Current location - Trademark Inquiry Complete Network - Futures platform - There is obviously only one contract for futures, so what if both buyers and sellers want to close their positions and withdraw from the market? The following description helped me correct my misunder
There is obviously only one contract for futures, so what if both buyers and sellers want to close their positions and withdraw from the market? The following description helped me correct my misunder
There is obviously only one contract for futures, so what if both buyers and sellers want to close their positions and withdraw from the market? The following description helped me correct my misunderstanding. 1. Every penny earned in futures must be in another person's pocket.

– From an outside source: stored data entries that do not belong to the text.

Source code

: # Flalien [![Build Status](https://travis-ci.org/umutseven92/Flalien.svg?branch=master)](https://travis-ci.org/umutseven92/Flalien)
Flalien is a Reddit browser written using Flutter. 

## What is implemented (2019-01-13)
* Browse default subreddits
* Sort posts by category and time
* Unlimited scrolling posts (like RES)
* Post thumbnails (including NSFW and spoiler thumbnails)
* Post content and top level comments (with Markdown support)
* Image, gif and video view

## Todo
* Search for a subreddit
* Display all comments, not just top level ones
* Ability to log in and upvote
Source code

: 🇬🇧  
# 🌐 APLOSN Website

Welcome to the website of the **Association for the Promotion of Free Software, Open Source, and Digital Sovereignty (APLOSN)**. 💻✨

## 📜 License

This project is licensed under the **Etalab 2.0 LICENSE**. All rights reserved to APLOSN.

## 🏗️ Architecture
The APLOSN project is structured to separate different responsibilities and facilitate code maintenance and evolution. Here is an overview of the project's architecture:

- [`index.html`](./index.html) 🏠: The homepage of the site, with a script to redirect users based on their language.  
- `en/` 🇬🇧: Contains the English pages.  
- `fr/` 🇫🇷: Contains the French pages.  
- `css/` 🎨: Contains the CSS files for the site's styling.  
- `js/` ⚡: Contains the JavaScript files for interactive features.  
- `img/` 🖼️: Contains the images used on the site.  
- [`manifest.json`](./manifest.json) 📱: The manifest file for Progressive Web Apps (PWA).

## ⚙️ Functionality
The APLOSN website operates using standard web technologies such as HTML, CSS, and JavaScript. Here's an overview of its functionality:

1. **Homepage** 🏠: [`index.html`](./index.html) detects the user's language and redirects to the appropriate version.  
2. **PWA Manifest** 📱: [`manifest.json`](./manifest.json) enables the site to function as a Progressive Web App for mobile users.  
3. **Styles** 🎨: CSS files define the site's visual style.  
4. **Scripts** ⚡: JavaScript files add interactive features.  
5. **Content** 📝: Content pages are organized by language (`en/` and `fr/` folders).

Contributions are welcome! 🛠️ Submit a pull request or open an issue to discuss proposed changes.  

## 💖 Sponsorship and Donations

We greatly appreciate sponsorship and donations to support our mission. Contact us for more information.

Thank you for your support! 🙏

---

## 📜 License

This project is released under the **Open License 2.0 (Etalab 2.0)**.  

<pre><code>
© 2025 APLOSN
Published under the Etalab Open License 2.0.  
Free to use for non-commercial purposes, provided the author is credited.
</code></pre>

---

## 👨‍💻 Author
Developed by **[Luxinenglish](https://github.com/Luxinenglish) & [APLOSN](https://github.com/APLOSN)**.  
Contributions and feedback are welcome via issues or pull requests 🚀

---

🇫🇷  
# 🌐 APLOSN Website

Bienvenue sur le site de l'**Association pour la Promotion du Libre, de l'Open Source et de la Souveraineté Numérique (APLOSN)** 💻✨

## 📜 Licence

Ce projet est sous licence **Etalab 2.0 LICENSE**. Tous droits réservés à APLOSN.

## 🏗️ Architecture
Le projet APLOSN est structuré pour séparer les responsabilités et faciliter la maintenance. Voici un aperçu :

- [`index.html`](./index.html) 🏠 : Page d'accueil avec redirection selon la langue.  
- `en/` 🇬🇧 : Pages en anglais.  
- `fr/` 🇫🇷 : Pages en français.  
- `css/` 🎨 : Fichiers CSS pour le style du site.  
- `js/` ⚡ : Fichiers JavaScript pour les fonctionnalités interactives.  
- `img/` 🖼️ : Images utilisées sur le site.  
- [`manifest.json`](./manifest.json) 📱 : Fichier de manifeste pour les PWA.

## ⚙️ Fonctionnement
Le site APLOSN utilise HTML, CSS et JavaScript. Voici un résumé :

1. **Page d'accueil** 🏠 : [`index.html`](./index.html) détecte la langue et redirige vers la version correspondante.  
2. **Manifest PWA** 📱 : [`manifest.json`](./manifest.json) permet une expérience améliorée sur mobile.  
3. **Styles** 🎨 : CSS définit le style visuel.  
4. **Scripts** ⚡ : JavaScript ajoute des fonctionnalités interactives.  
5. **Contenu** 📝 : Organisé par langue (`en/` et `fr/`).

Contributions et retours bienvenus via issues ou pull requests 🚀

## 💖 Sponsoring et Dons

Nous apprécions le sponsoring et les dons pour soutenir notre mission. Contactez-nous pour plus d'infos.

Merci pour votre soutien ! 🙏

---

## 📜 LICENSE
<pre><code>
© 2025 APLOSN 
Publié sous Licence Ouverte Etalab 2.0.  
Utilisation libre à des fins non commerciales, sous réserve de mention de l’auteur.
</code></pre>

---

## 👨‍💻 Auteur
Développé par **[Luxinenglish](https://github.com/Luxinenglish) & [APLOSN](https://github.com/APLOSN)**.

2. Only when there are multiple parties and empty parties, and the price is agreed, can the transaction be concluded. There are no buyers and sellers.

3. The most important function of futures is not for speculation, but mainly for hedging. You are a soybean oil producer. When you sign a spot contract with others, you have already set the price, but you can't buy all the soybean raw materials at once. So if soybean raw materials go up, won't your contract lose money? So the spot price at that time was 2200 yuan per ton, and the futures price in May was 2300 yuan per ton. Worried about rising prices, the factory bought100t soybean futures. In May, the spot price really rose to 2400 yuan per ton, while the futures price was 2500 yuan per ton. The factory then bought the spot, with a loss of 0.02 million yuan per ton; At the same time, the futures were sold, and the profit per ton was 0.02 million yuan. The two markets break even, effectively locking in costs.

4. When the market transaction is inactive or the amount of open contracts is low, it is normal that the transaction cannot be reached.